Father Price was well known to Edith and her classmates for his impromptu lolly scrambles at their Catholic primary school in country New South Wales. In the mid-1950s, when she was six years old, the parish priest would invite her class to follow him outside where he would throw sweets in the air while children frantically tried to catch as many as they could.
But away from the schoolyard, Edith told the Commissioner, she came to know a very different side of the clergyman.
‘My mother was a devout Catholic and welcomed him into our home. He always wanted my younger sister and me to sit on his knee, and from when I was about nine he’d put his hand in my underpants and grab my pubic area. He’d grab my hand and rub it down his penis.

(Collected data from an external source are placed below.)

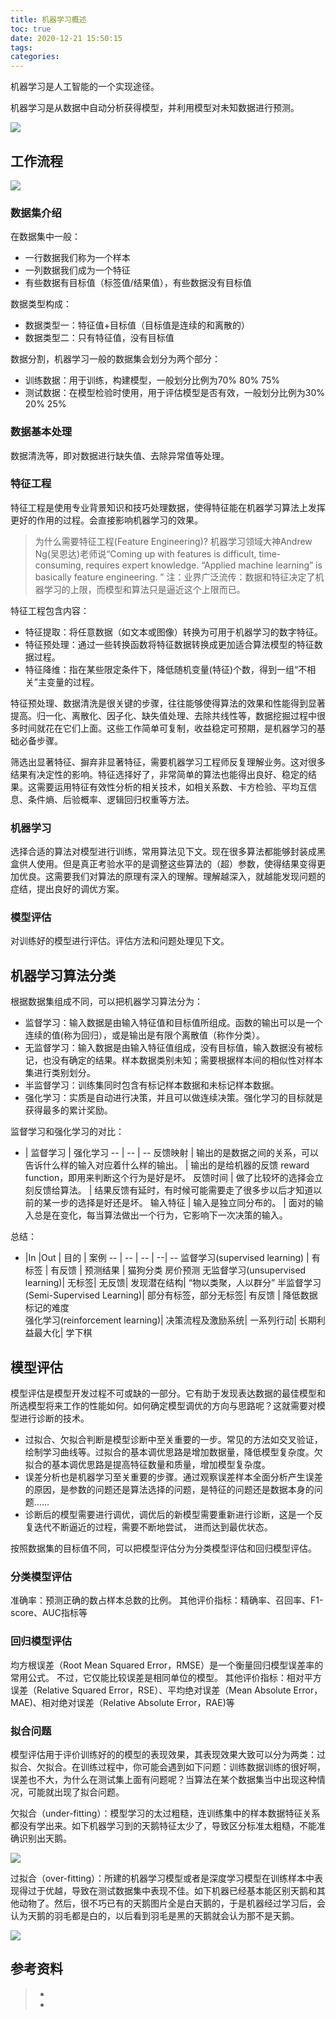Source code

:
 ```yaml
---
title: 机器学习概述
toc: true
date: 2020-12-21 15:50:15
tags:
categories:
---
```


机器学习是人工智能的一个实现途径。

机器学习是从数据中自动分析获得模型，并利用模型对未知数据进行预测。

![](机器学习概述/m1.png)

## 工作流程
![](机器学习概述/m2.png)

### 数据集介绍
在数据集中一般：
- 一行数据我们称为一个样本
- 一列数据我们成为一个特征
- 有些数据有目标值（标签值/结果值），有些数据没有目标值

数据类型构成：
- 数据类型一：特征值+目标值（目标值是连续的和离散的）
- 数据类型二：只有特征值，没有目标值

数据分割，机器学习一般的数据集会划分为两个部分：
- 训练数据：用于训练，构建模型，一般划分比例为70% 80% 75%
- 测试数据：在模型检验时使用，用于评估模型是否有效，一般划分比例为30% 20% 25%

### 数据基本处理
​数据清洗等，即对数据进行缺失值、去除异常值等处理。

### 特征工程
特征工程是使用专业背景知识和技巧处理数据，使得特征能在机器学习算法上发挥更好的作用的过程。会直接影响机器学习的效果。

> 为什么需要特征工程(Feature Engineering)?
> 机器学习领域大神Andrew Ng(吴恩达)老师说“Coming up with features is difficult, time-consuming, requires expert knowledge. “Applied machine learning” is basically feature engineering. ”
> 注：业界广泛流传：数据和特征决定了机器学习的上限，而模型和算法只是逼近这个上限而已。

特征工程包含内容：
- 特征提取：将任意数据（如文本或图像）转换为可用于机器学习的数字特征。
- 特征预处理：通过一些转换函数将特征数据转换成更加适合算法模型的特征数据过程。
- 特征降维：指在某些限定条件下，降低随机变量(特征)个数，得到一组“不相关”主变量的过程。

特征预处理、数据清洗是很关键的步骤，往往能够使得算法的效果和性能得到显著提高。归一化、离散化、因子化、缺失值处理、去除共线性等，数据挖掘过程中很多时间就花在它们上面。这些工作简单可复制，收益稳定可预期，是机器学习的基础必备步骤。

筛选出显著特征、摒弃非显著特征，需要机器学习工程师反复理解业务。这对很多结果有决定性的影响。特征选择好了，非常简单的算法也能得出良好、稳定的结果。这需要运用特征有效性分析的相关技术，如相关系数、卡方检验、平均互信息、条件熵、后验概率、逻辑回归权重等方法。

### 机器学习
选择合适的算法对模型进行训练，常用算法见下文。现在很多算法都能够封装成黑盒供人使用。但是真正考验水平的是调整这些算法的（超）参数，使得结果变得更加优良。这需要我们对算法的原理有深入的理解。理解越深入，就越能发现问题的症结，提出良好的调优方案。

### 模型评估
对训练好的模型进行评估。评估方法和问题处理见下文。

## 机器学习算法分类
根据数据集组成不同，可以把机器学习算法分为：
- 监督学习：输入数据是由输入特征值和目标值所组成。函数的输出可以是一个连续的值(称为回归），或是输出是有限个离散值（称作分类）。
- 无监督学习：输入数据是由输入特征值组成，没有目标值，输入数据没有被标记，也没有确定的结果。样本数据类别未知；需要根据样本间的相似性对样本集进行类别划分。
- 半监督学习：训练集同时包含有标记样本数据和未标记样本数据。
- 强化学习：实质是自动进行决策，并且可以做连续决策。强化学习的目标就是获得最多的累计奖励。

监督学习和强化学习的对比：

-   | 监督学习	| 强化学习
-- | -- | --
反馈映射	| 输出的是数据之间的关系，可以告诉什么样的输入对应着什么样的输出。	| 输出的是给机器的反馈 reward function，即用来判断这个行为是好是坏。
反馈时间	| 做了比较坏的选择会立刻反馈给算法。	| 结果反馈有延时，有时候可能需要走了很多步以后才知道以前的某一步的选择是好还是坏。
输入特征	| 输入是独立同分布的。	| 面对的输入总是在变化，每当算法做出一个行为，它影响下一次决策的输入。

总结：

- |In |Out | 目的 | 案例
-- | -- | -- | --| --
监督学习(supervised learning) |	有标签	| 有反馈 | 预测结果 | 猫狗分类 房价预测
无监督学习(unsupervised learning)|	无标签|	无反馈|	发现潜在结构|	“物以类聚，人以群分”
半监督学习(Semi-Supervised Learning)|	部分有标签，部分无标签|	有反馈 |	降低数据标记的难度	
强化学习(reinforcement learning)|	决策流程及激励系统|	一系列行动|	长期利益最大化|	学下棋

## 模型评估
模型评估是模型开发过程不可或缺的一部分。它有助于发现表达数据的最佳模型和所选模型将来工作的性能如何。如何确定模型调优的方向与思路呢？这就需要对模型进行诊断的技术。

- 过拟合、欠拟合判断是模型诊断中至关重要的一步。常见的方法如交叉验证，绘制学习曲线等。过拟合的基本调优思路是增加数据量，降低模型复杂度。欠拟合的基本调优思路是提高特征数量和质量，增加模型复杂度。
- 误差分析也是机器学习至关重要的步骤。通过观察误差样本全面分析产生误差的原因，是参数的问题还是算法选择的问题，是特征的问题还是数据本身的问题……
- 诊断后的模型需要进行调优，调优后的新模型需要重新进行诊断，这是一个反复迭代不断逼近的过程，需要不断地尝试， 进而达到最优状态。

按照数据集的目标值不同，可以把模型评估分为分类模型评估和回归模型评估。 

### 分类模型评估
准确率：预测正确的数占样本总数的比例。
其他评价指标：精确率、召回率、F1-score、AUC指标等

### 回归模型评估
均方根误差（Root Mean Squared Error，RMSE）是一个衡量回归模型误差率的常用公式。 不过，它仅能比较误差是相同单位的模型。
其他评价指标：相对平方误差（Relative Squared Error，RSE）、平均绝对误差（Mean Absolute Error，MAE)、相对绝对误差（Relative Absolute Error，RAE)等

### 拟合问题
模型评估用于评价训练好的的模型的表现效果，其表现效果大致可以分为两类：过拟合、欠拟合。在训练过程中，你可能会遇到如下问题：训练数据训练的很好啊，误差也不大，为什么在测试集上面有问题呢？当算法在某个数据集当中出现这种情况，可能就出现了拟合问题。

欠拟合（under-fitting）：模型学习的太过粗糙，连训练集中的样本数据特征关系都没有学出来。如下机器学习到的天鹅特征太少了，导致区分标准太粗糙，不能准确识别出天鹅。

![](机器学习概述/m3.png)

过拟合（over-fitting）：所建的机器学习模型或者是深度学习模型在训练样本中表现得过于优越，导致在测试数据集中表现不佳。如下机器已经基本能区别天鹅和其他动物了。然后，很不巧已有的天鹅图片全是白天鹅的，于是机器经过学习后，会认为天鹅的羽毛都是白的，以后看到羽毛是黑的天鹅就会认为那不是天鹅。

![](机器学习概述/m4.png)


## 参考资料
> - []()
> - []()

'I couldn’t understand why it was hard, it was very frightening and confusing. This, in front of Mum, who would be sitting on the other side of the dining table. I can’t understand how she didn’t see some kind of look on my face.’
As Edith became older, she refused to sit on the priest’s lap, but remembered Price found other ways to molest her.

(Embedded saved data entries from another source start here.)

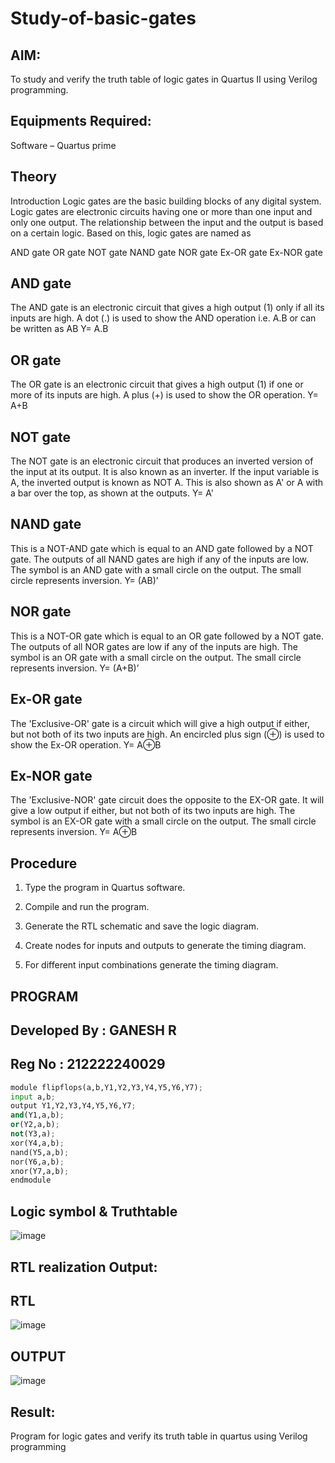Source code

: # Study-of-basic-gates

## AIM: 

To study and verify the truth table of logic gates in Quartus II using Verilog programming.

## Equipments Required:

Software – Quartus prime 

## Theory

Introduction Logic gates are the basic building blocks of any digital system. Logic gates are electronic circuits having one or more than one input and only one output. The relationship between the input and the output is based on a certain logic. Based on this, logic gates are named as

AND gate OR gate NOT gate NAND gate NOR gate Ex-OR gate Ex-NOR gate

## AND gate
The AND gate is an electronic circuit that gives a high output (1) only if all its inputs are high. A dot (.) is used to show the AND operation i.e. A.B or can be written as AB
Y= A.B

## OR gate 

The OR gate is an electronic circuit that gives a high output (1) if one or more of its inputs are high. A plus (+) is used to show the OR operation.
Y= A+B

## NOT gate

The NOT gate is an electronic circuit that produces an inverted version of the input at its output. It is also known as an inverter. If the input variable is A, the inverted output is known as NOT A. This is also shown as A' or A with a bar over the top, as shown at the outputs.
Y= A'

## NAND gate

This is a NOT-AND gate which is equal to an AND gate followed by a NOT gate. The outputs of all NAND gates are high if any of the inputs are low. The symbol is an AND gate with a small circle on the output. The small circle represents inversion.
Y= (AB)’

## NOR gate

This is a NOT-OR gate which is equal to an OR gate followed by a NOT gate. The outputs of all NOR gates are low if any of the inputs are high. The symbol is an OR gate with a small circle on the output. The small circle represents inversion.
Y= (A+B)’

## Ex-OR gate

The 'Exclusive-OR' gate is a circuit which will give a high output if either, but not both of its two inputs are high. An encircled plus sign (⊕) is used to show the Ex-OR operation.
Y= A⊕B

## Ex-NOR gate

The 'Exclusive-NOR' gate circuit does the opposite to the EX-OR gate. It will give a low output if either, but not both of its two inputs are high. The symbol is an EX-OR gate with a small circle on the output. The small circle represents inversion.
Y= A⊕B

## Procedure

1.	Type the program in Quartus software.

2.	Compile and run the program.

3.	Generate the RTL schematic and save the logic diagram.

4.	Create nodes for inputs and outputs to generate the timing diagram.

5.	For different input combinations generate the timing diagram.


## PROGRAM
## Developed By : GANESH R
## Reg No : 212222240029
```python
module flipflops(a,b,Y1,Y2,Y3,Y4,Y5,Y6,Y7);
input a,b;
output Y1,Y2,Y3,Y4,Y5,Y6,Y7;
and(Y1,a,b);
or(Y2,a,b);
not(Y3,a);
xor(Y4,a,b);
nand(Y5,a,b);
nor(Y6,a,b);
xnor(Y7,a,b);
endmodule
```


## Logic symbol & Truthtable


 ![image](https://github.com/23004513/study-of-basic-gates/assets/138973069/0637a1e9-8297-4190-9169-3b3ca939cf6b)


## RTL realization Output:

## RTL

![image](https://github.com/23004513/study-of-basic-gates/assets/138973069/2d8a4e26-bb61-4984-bd36-a8edf62b9434)


## OUTPUT

![image](https://github.com/23004513/study-of-basic-gates/assets/138973069/c8aa777f-970e-4d33-b3d1-c042ecca8581)


## Result:

Program for logic gates and verify its truth table in quartus using Verilog programming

‘Mum would always make me walk him out to his car. He’d put his arm around me in the hallway, Mum would be behind us, and he’d try and grab my breast. I’d always be trying to pull away from him.’
One day when she was about 12, Edith told her mother the priest had been touching her inappropriately while ‘being hard’, and that on her visits to sweep the presbytery would make up excuses to pull her pants down and spank her.
‘Either Mum didn’t believe me or didn’t want to know about it, and totally ignored me. She always thought priests and nuns were like gods on earth.
'I became quite cheeky and was often in trouble with her. I felt she didn’t like me because I’d said something about a priest, and she continued to welcome him into the house. If you dobbed in a priest, you wouldn’t get to heaven, that was her belief.’
Edith described Price’s involvement in her wedding as being one of her greatest regrets.
‘Mum wanted us married by him, and I wish I’d stood up against her and said no.’
In the 1970s, Edith had two children – a girl and a boy.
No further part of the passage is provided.